- **Your goal**
Please report each line of the data below that contains "bear".

Dataset entries
☆ ☆ ☆ ☆ ☆ ☆ ☆

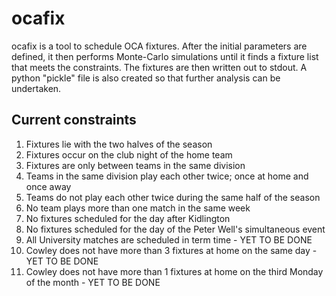 # ocafix

ocafix is a tool to schedule OCA fixtures.  After the initial parameters are defined, it then performs
Monte-Carlo simulations until it finds a fixture list that meets the constraints.  The fixtures are
then written out to stdout.  A python "pickle" file is also created so that further analysis can be
undertaken.

## Current constraints

1. Fixtures lie with the two halves of the season
2. Fixtures occur on the club night of the home team
3. Fixtures are only between teams in the same division
4. Teams in the same division play each other twice; once at home and once away
5. Teams do not play each other twice during the same half of the season
6. No team plays more than one match in the same week
7. No fixtures scheduled for the day after Kidlington
8. No fixtures scheduled for the day of the Peter Well's simultaneous event
9. All University matches are scheduled in term time                                   - YET TO BE DONE
10. Cowley does not have more than 3 fixtures at home on the same day                  - YET TO BE DONE
11. Cowley does not have more than 1 fixtures at home on the third Monday of the month - YET TO BE DONE
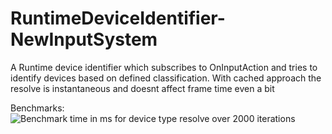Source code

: # RuntimeDeviceIdentifier-NewInputSystem
A Runtime device identifier which subscribes to OnInputAction and tries to identify devices based on defined classification. With cached approach the resolve is instantaneous and doesnt affect frame time even a bit

Benchmarks:
![Benchmark time in ms for device type resolve over 2000 iterations](https://i.ibb.co/PQD0tNq/Device-Hardware-Identifier.png)
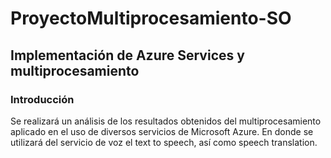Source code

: # ProyectoMultiprocesamiento-SO
## Implementación de Azure Services y multiprocesamiento 
### Introducción

Se realizará un análisis de los resultados obtenidos del multiprocesamiento aplicado en el uso de diversos servicios de Microsoft Azure. En donde se utilizará del servicio de voz el text to speech, así como speech translation.
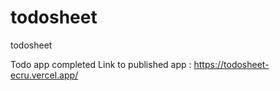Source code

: # todosheet
todosheet

Todo app completed 
Link to published app : https://todosheet-ecru.vercel.app/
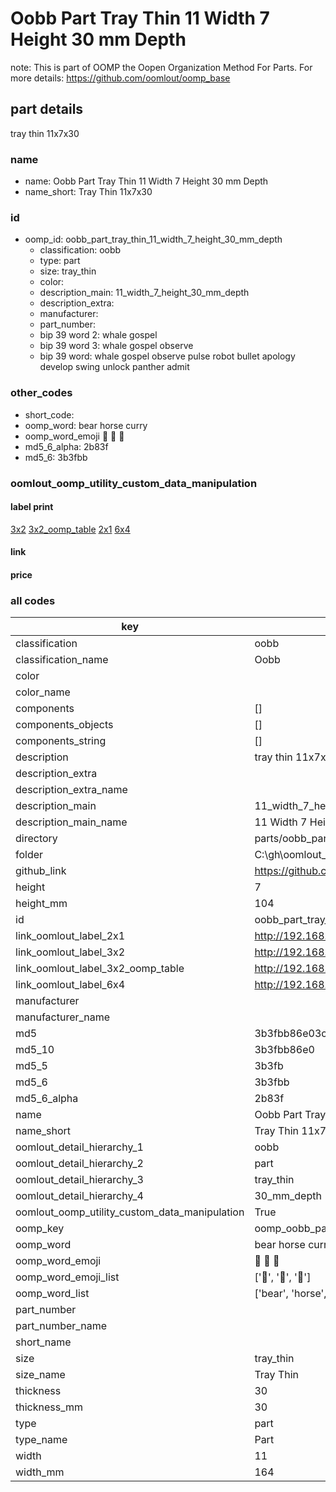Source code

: # Oobb Part Tray Thin 11 Width 7 Height 30 mm Depth  

note: This is part of OOMP the Oopen Organization Method For Parts. For more details: https://github.com/oomlout/oomp_base

##  part details
  



tray thin 11x7x30



### name
* name: Oobb Part Tray Thin 11 Width 7 Height 30 mm Depth
* name_short: Tray Thin 11x7x30 
### id
* oomp_id: oobb_part_tray_thin_11_width_7_height_30_mm_depth
  * classification: oobb
  * type: part
  * size: tray_thin
  * color: 
  * description_main: 11_width_7_height_30_mm_depth
  * description_extra: 
  * manufacturer: 
  * part_number: 
  * bip 39 word 2: whale gospel
  * bip 39 word 3: whale gospel observe
  * bip 39 word: whale gospel observe pulse robot bullet apology develop swing unlock panther admit

### other_codes
* short_code: 
* oomp_word: bear horse curry
* oomp_word_emoji :bear: :horse: :curry:
* md5_6_alpha: 2b83f
* md5_6: 3b3fbb






### oomlout_oomp_utility_custom_data_manipulation
#### label print
[3x2](http://192.168.1.245:1112/?label=oomp%202b83f)
[3x2_oomp_table](http://192.168.1.108:1112/?label=oomp%202b83f)
[2x1](http://192.168.1.242:1112/?label=oomp%202b83f)
[6x4](http://192.168.1.55:1112/?label=oomp%202b83f)    

#### link

                              

#### price







### all codes 
| key | value |  
| --- | --- |  
| classification | oobb |  
| classification_name | Oobb |  
| color |  |  
| color_name |  |  
| components | [] |  
| components_objects | [] |  
| components_string | [] |  
| description | tray thin 11x7x30 |  
| description_extra |  |  
| description_extra_name |  |  
| description_main | 11_width_7_height_30_mm_depth |  
| description_main_name | 11 Width 7 Height 30 mm Depth |  
| directory | parts/oobb_part_tray_thin_11_width_7_height_30_mm_depth |  
| folder | C:\gh\oomlout_oobb_version_4_generated_parts\parts\oobb_part_tray_thin_11_width_7_height_30_mm_depth |  
| github_link | https://github.com/oomlout/oomlout_oomp_part_src/tree/main/parts/oobb_part_tray_thin_11_width_7_height_30_mm_depth |  
| height | 7 |  
| height_mm | 104 |  
| id | oobb_part_tray_thin_11_width_7_height_30_mm_depth |  
| link_oomlout_label_2x1 | http://192.168.1.242:1112/?label=oomp%202b83f |  
| link_oomlout_label_3x2 | http://192.168.1.245:1112/?label=oomp%202b83f |  
| link_oomlout_label_3x2_oomp_table | http://192.168.1.108:1112/?label=oomp%202b83f |  
| link_oomlout_label_6x4 | http://192.168.1.55:1112/?label=oomp%202b83f |  
| manufacturer |  |  
| manufacturer_name |  |  
| md5 | 3b3fbb86e03c814c78dd9ad930d937cd |  
| md5_10 | 3b3fbb86e0 |  
| md5_5 | 3b3fb |  
| md5_6 | 3b3fbb |  
| md5_6_alpha | 2b83f |  
| name | Oobb Part Tray Thin 11 Width 7 Height 30 mm Depth |  
| name_short | Tray Thin 11x7x30  |  
| oomlout_detail_hierarchy_1 | oobb |  
| oomlout_detail_hierarchy_2 | part |  
| oomlout_detail_hierarchy_3 | tray_thin |  
| oomlout_detail_hierarchy_4 | 30_mm_depth |  
| oomlout_oomp_utility_custom_data_manipulation | True |  
| oomp_key | oomp_oobb_part_tray_thin_11_width_7_height_30_mm_depth |  
| oomp_word | bear horse curry |  
| oomp_word_emoji | :bear: :horse: :curry: |  
| oomp_word_emoji_list | [':bear:', ':horse:', ':curry:'] |  
| oomp_word_list | ['bear', 'horse', 'curry'] |  
| part_number |  |  
| part_number_name |  |  
| short_name |  |  
| size | tray_thin |  
| size_name | Tray Thin |  
| thickness | 30 |  
| thickness_mm | 30 |  
| type | part |  
| type_name | Part |  
| width | 11 |  
| width_mm | 164 |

☆ ☆ ☆ ☆ ☆ ☆ ☆

- **Answer for this exercise**
* oomp_word: bear horse curry
* oomp_word_emoji :bear: :horse: :curry:
| oomp_word | bear horse curry |  
| oomp_word_emoji | :bear: :horse: :curry: |  
| oomp_word_emoji_list | [':bear:', ':horse:', ':curry:'] |  
| oomp_word_list | ['bear', 'horse', 'curry'] |  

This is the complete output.